[Collected data]
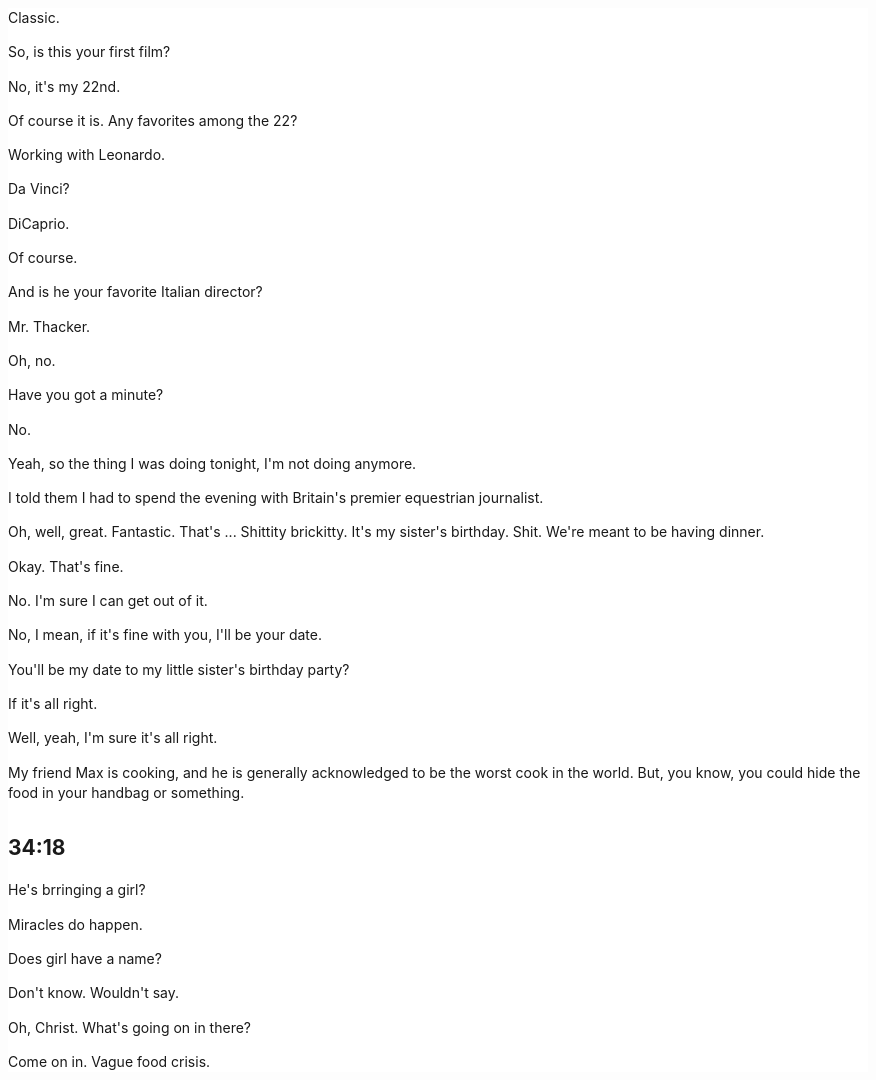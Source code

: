 Classic.

So, is this your first film?

No, it's my 22nd.

Of course it is. Any favorites among the 22?

Working with Leonardo.

Da Vinci?

DiCaprio.

Of course.

And is he your favorite Italian director?

Mr. Thacker. 

Oh, no.

Have you got a minute?

No.

Yeah, so the thing I was doing tonight, I'm not doing anymore.

I told them I had to spend the evening with Britain's premier equestrian journalist.

Oh, well, great. Fantastic. That's ... Shittity brickitty. It's my sister's birthday. Shit. We're meant to be having dinner. 

Okay. That's fine.

No. I'm sure I can get out of it.

No, I mean, if it's fine with you, I'll be your date.

You'll be my date to my little sister's birthday party?

If it's all right.

Well, yeah, I'm sure it's all right.

My friend Max is cooking, and he is generally acknowledged to be the worst cook in the world. But, you know, you could hide the food in your handbag or something.



## 34:18

He's brringing a girl?

Miracles do happen.

Does girl have a name?

Don't know. Wouldn't say.

Oh, Christ. What's going on in there?

Come on in. Vague food crisis.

How to complete this task: An exact, complete copy of the lines above from the one with "You'll be my" through the one with "He's brringing a girl?" is the whole answer.

Answer for this exercise:
You'll be my date to my little sister's birthday party?

If it's all right.

Well, yeah, I'm sure it's all right.

My friend Max is cooking, and he is generally acknowledged to be the worst cook in the world. But, you know, you could hide the food in your handbag or something.



## 34:18

He's brringing a girl?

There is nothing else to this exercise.